• [ENTRIES SHOWN]
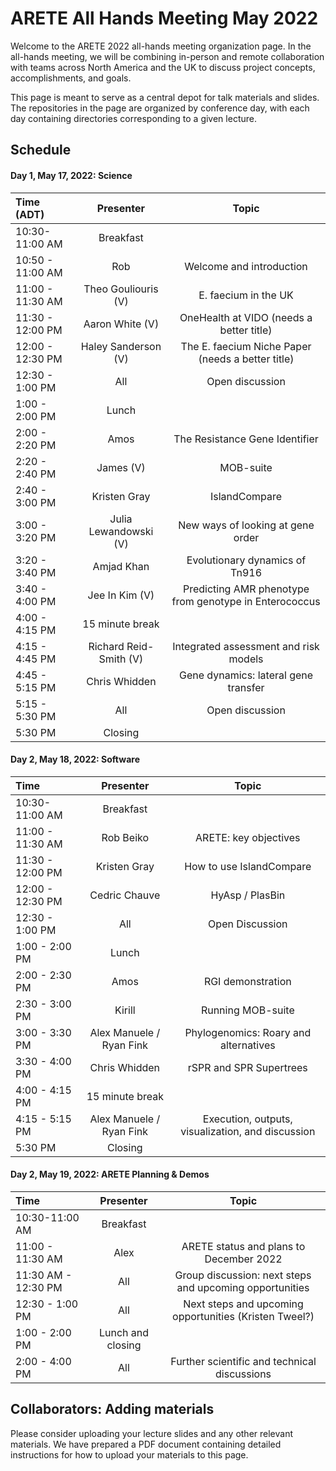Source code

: # ARETE All Hands Meeting May 2022
Welcome to the ARETE 2022 all-hands meeting organization page.
In the all-hands meeting, we will be combining in-person and remote collaboration with teams across North America and the UK to discuss project concepts, accomplishments, and goals.

This page is meant to serve as a central depot for talk materials and slides. The repositories in the page are organized by conference day, with each day containing directories corresponding to a given lecture.

## Schedule
#### Day 1, May 17, 2022: Science
| Time (ADT) | Presenter | Topic |
|:---|:--:|:--:|
| 10:30-11:00 AM | Breakfast |   |
| 10:50 - 11:00 AM | Rob | Welcome and introduction |
| 11:00 - 11:30 AM | Theo Gouliouris (V) | E. faecium in the UK |
| 11:30 - 12:00 PM | Aaron White (V) | OneHealth at VIDO (needs a better title) |
| 12:00 - 12:30 PM | Haley Sanderson (V) | The E. faecium Niche Paper (needs a better title) |
| 12:30 - 1:00 PM | All | Open discussion |
| 1:00 - 2:00 PM | Lunch |   |
| 2:00 - 2:20 PM  | Amos | The Resistance Gene Identifier |
| 2:20 - 2:40 PM | James (V) | MOB-suite |
| 2:40 - 3:00 PM | Kristen Gray | IslandCompare |
| 3:00 - 3:20 PM | Julia Lewandowski (V) | New ways of looking at gene order |
| 3:20 - 3:40 PM | Amjad Khan | Evolutionary dynamics of Tn916 |
| 3:40 - 4:00 PM | Jee In Kim (V) | Predicting AMR phenotype from genotype in Enterococcus |
| 4:00 - 4:15 PM | 15 minute break |   |
| 4:15 - 4:45 PM | Richard Reid-Smith (V) | Integrated assessment and risk models |
| 4:45 - 5:15 PM | Chris Whidden | Gene dynamics: lateral gene transfer |
| 5:15 - 5:30 PM | All | Open discussion |
| 5:30 PM | Closing |   |

#### Day 2, May 18, 2022: Software
| Time | Presenter | Topic |
|:---|:--:|:--:|
| 10:30-11:00 AM | Breakfast |   |
| 11:00 - 11:30 AM | Rob Beiko | ARETE: key objectives |
| 11:30 - 12:00 PM | Kristen Gray | How to use IslandCompare |
| 12:00 - 12:30 PM | Cedric Chauve | HyAsp / PlasBin |
| 12:30 - 1:00 PM | All | Open Discussion |
| 1:00 - 2:00 PM | Lunch |   |
| 2:00 - 2:30 PM  | Amos | RGI demonstration |
| 2:30 - 3:00 PM | Kirill | Running MOB-suite |
| 3:00 - 3:30 PM | Alex Manuele / Ryan Fink | Phylogenomics: Roary and alternatives |
| 3:30 - 4:00 PM | Chris Whidden | rSPR and SPR Supertrees |
| 4:00 - 4:15 PM | 15 minute break |   |
| 4:15 - 5:15 PM | Alex Manuele / Ryan Fink | Execution, outputs, visualization, and discussion |
| 5:30 PM | Closing |   |

#### Day 2, May 19, 2022: ARETE Planning & Demos
| Time | Presenter | Topic |
|:---|:--:|:--:|
| 10:30-11:00 AM | Breakfast |   |
| 11:00 - 11:30 AM | Alex | ARETE status and plans to December 2022 |
| 11:30 AM - 12:30 PM | All | Group discussion: next steps and upcoming opportunities |
| 12:30 - 1:00 PM | All | Next steps and upcoming opportunities (Kristen Tweel?) |
| 1:00 - 2:00 PM | Lunch and closing |   |
| 2:00 - 4:00 PM | All | Further scientific and technical discussions |

## Collaborators: Adding materials
Please consider uploading your lecture slides and any other relevant materials. We have prepared a PDF document containing detailed instructions for how to upload your materials to this page.
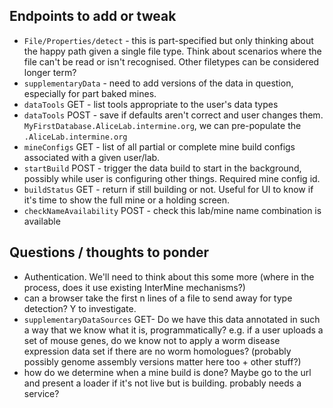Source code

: ## Endpoints to add or tweak

- `File/Properties/detect` - this is part-specified but only thinking about the happy path given a single file type. Think about scenarios where the file can't be read or isn't recognised. Other filetypes can be considered longer term?
- `supplementaryData` - need to add versions of the data in question, especially for part baked mines.  
- `dataTools` GET - list tools appropriate to the user's data types
- `dataTools` POST - save if defaults aren't correct and user changes them.
 `MyFirstDatabase.AliceLab.intermine.org`, we can pre-populate the `.AliceLab.intermine.org`
- `mineConfigs` GET - list of all partial or complete mine build configs associated with a given user/lab.
- `startBuild` POST - trigger the data build to start in the background, possibly while user is configuring other things. Required mine config id.
- `buildStatus` GET - return if still building or not. Useful for UI to know if it's time to show the full mine or a holding screen.
- `checkNameAvailability` POST - check this lab/mine name combination is available

## Questions / thoughts to ponder

- Authentication. We'll need to think about this some more (where in the process, does it use existing InterMine mechanisms?)
- can a browser take the first n lines of a file to send away for type detection? Y to investigate.
- `supplementaryDataSources` GET- Do we have this data annotated in such a way that we know what it is, programmatically? e.g. if a user uploads a set of mouse genes, do we know not to apply a worm disease expression data set if there are no worm homologues? (probably possibly genome assembly versions matter here too + other stuff?)
- how do we determine when a mine build is done? Maybe go to the url and present a loader if it's not live but is building. probably needs a service?
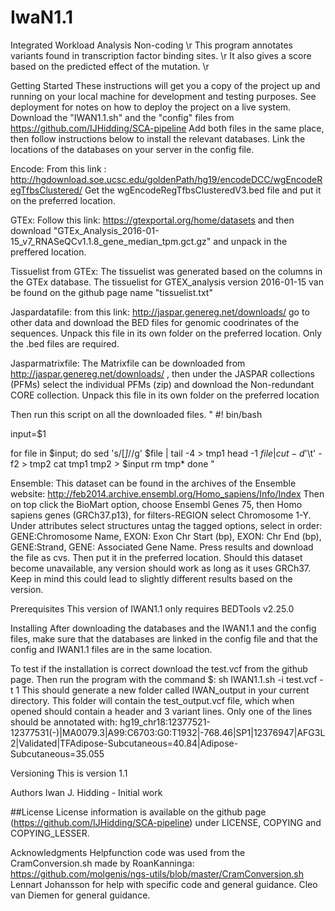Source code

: # IwaN1.1
Integrated Workload Analysis Non-coding \r
This program annotates variants found in transcription factor binding sites. \r
It also gives a score based on the predicted effect of the mutation. \r

Getting Started
These instructions will get you a copy of the project up and running on your local machine for development and testing purposes. See deployment for notes on how to deploy the project on a live system.
Download the "IWAN1.1.sh" and the "config" files from https://github.com/IJHidding/SCA-pipeline 
Add both files in the same place, then follow instructions below to install the relevant databases.
Link the locations of the databases on your server in the config file.

Encode:
From this link : http://hgdownload.soe.ucsc.edu/goldenPath/hg19/encodeDCC/wgEncodeRegTfbsClustered/ 
Get the wgEncodeRegTfbsClusteredV3.bed file and put it on the preferred location. 

GTEx:
Follow this link: https://gtexportal.org/home/datasets
and then download "GTEx_Analysis_2016-01-15_v7_RNASeQCv1.1.8_gene_median_tpm.gct.gz"
and unpack in the preffered location.

Tissuelist from GTEx:
The tissuelist was generated based on the columns in the GTEx database. The tissuelist for GTEX_analysis version 2016-01-15 van be found on the github page name "tissuelist.txt"

Jaspardatafile:
from this link: http://jaspar.genereg.net/downloads/ go to other data and download the BED files for genomic coodrinates of the sequences. 
Unpack this file in its own folder on the preferred location. 
Only the .bed files are required. 

Jasparmatrixfile:
The Matrixfile can be downloaded from http://jaspar.genereg.net/downloads/ , then under the JASPAR collections (PFMs) select the individual PFMs (zip) and download the Non-redundant CORE collection.
Unpack this file in its own folder on the preferred location 

Then run this script on all the downloaded files.
"
#! bin/bash

input=$1

for file in $input; do
        sed 's/\[*\]*//g' $file | tail -4 > tmp1
        head -1 $file | cut -d$'\t' -f2 > tmp2
        cat tmp1 tmp2 > $input
	rm tmp*
done
"

Ensemble:
This dataset can be found in the archives of the Ensemble website: http://feb2014.archive.ensembl.org/Homo_sapiens/Info/Index
Then on top click the BioMart option, choose Ensembl Genes 75, then Homo sapiens genes (GRCh37.p13), for filters-REGION select Chromosome 1-Y.
Under attributes select structures untag the tagged options, select in order: GENE:Chromosome Name, EXON: Exon Chr Start (bp), EXON: Chr End (bp), GENE:Strand, GENE: Associated Gene Name.
Press results and download the file as cvs. Then put it in the preferred location. 
Should this dataset become unavailable, any version should work as long as it uses GRCh37. 
Keep in mind this could lead to slightly different results based on the version. 



Prerequisites
This version of IWAN1.1 only requires BEDTools v2.25.0


Installing
After downloading the databases and the IWAN1.1 and the config files, make sure that the databases are linked in the config file and that the config and IWAN1.1 files are in the same location. 

To test if the installation is correct download the test.vcf from the github page. Then run the program with the command $: sh IWAN1.1.sh -i test.vcf -t 1
This should generate a new folder called IWAN_output in your current directory. This folder will contain the test_output.vcf file, which when opened should contain a header and 3 variant lines. 
Only one of the lines should be annotated with: hg19_chr18:12377521-12377531(-)|MA0079.3|A99:C6703:G0:T1932|-768.46|SP1|12376947|AFG3L2|Validated|TFAdipose-Subcutaneous=40.84|Adipose-Subcutaneous=35.055

Versioning
This is version 1.1

Authors
Iwan J. Hidding - Initial work

##License
License information is available on the github page (https://github.com/IJHidding/SCA-pipeline) under LICENSE, COPYING and COPYING_LESSER.


Acknowledgments
Helpfunction code was used from the CramConversion.sh made by RoanKanninga: https://github.com/molgenis/ngs-utils/blob/master/CramConversion.sh
Lennart Johansson for help with specific code and general guidance.
Cleo van Diemen for general guidance.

• [WHAT YOU HAVE TO DO]
Though the entries above contain pictures, none should be copied; reproduce only the lines between the one holding "gene transfer |" and the one holding "user's data types", inclusive, exactly as written.

• [EXERCISE RESULT]
| 4:45 - 5:15 PM | Chris Whidden | Gene dynamics: lateral gene transfer |
| 5:15 - 5:30 PM | All | Open discussion |
| 5:30 PM | Closing |   |

#### Day 2, May 18, 2022: Software
| Time | Presenter | Topic |
|:---|:--:|:--:|
| 10:30-11:00 AM | Breakfast |   |
| 11:00 - 11:30 AM | Rob Beiko | ARETE: key objectives |
| 11:30 - 12:00 PM | Kristen Gray | How to use IslandCompare |
| 12:00 - 12:30 PM | Cedric Chauve | HyAsp / PlasBin |
| 12:30 - 1:00 PM | All | Open Discussion |
| 1:00 - 2:00 PM | Lunch |   |
| 2:00 - 2:30 PM  | Amos | RGI demonstration |
| 2:30 - 3:00 PM | Kirill | Running MOB-suite |
| 3:00 - 3:30 PM | Alex Manuele / Ryan Fink | Phylogenomics: Roary and alternatives |
| 3:30 - 4:00 PM | Chris Whidden | rSPR and SPR Supertrees |
| 4:00 - 4:15 PM | 15 minute break |   |
| 4:15 - 5:15 PM | Alex Manuele / Ryan Fink | Execution, outputs, visualization, and discussion |
| 5:30 PM | Closing |   |

#### Day 2, May 19, 2022: ARETE Planning & Demos
| Time | Presenter | Topic |
|:---|:--:|:--:|
| 10:30-11:00 AM | Breakfast |   |
| 11:00 - 11:30 AM | Alex | ARETE status and plans to December 2022 |
| 11:30 AM - 12:30 PM | All | Group discussion: next steps and upcoming opportunities |
| 12:30 - 1:00 PM | All | Next steps and upcoming opportunities (Kristen Tweel?) |
| 1:00 - 2:00 PM | Lunch and closing |   |
| 2:00 - 4:00 PM | All | Further scientific and technical discussions |

## Collaborators: Adding materials
Please consider uploading your lecture slides and any other relevant materials. We have prepared a PDF document containing detailed instructions for how to upload your materials to this page.
Source code

: ## Endpoints to add or tweak

- `File/Properties/detect` - this is part-specified but only thinking about the happy path given a single file type. Think about scenarios where the file can't be read or isn't recognised. Other filetypes can be considered longer term?
- `supplementaryData` - need to add versions of the data in question, especially for part baked mines.  
- `dataTools` GET - list tools appropriate to the user's data types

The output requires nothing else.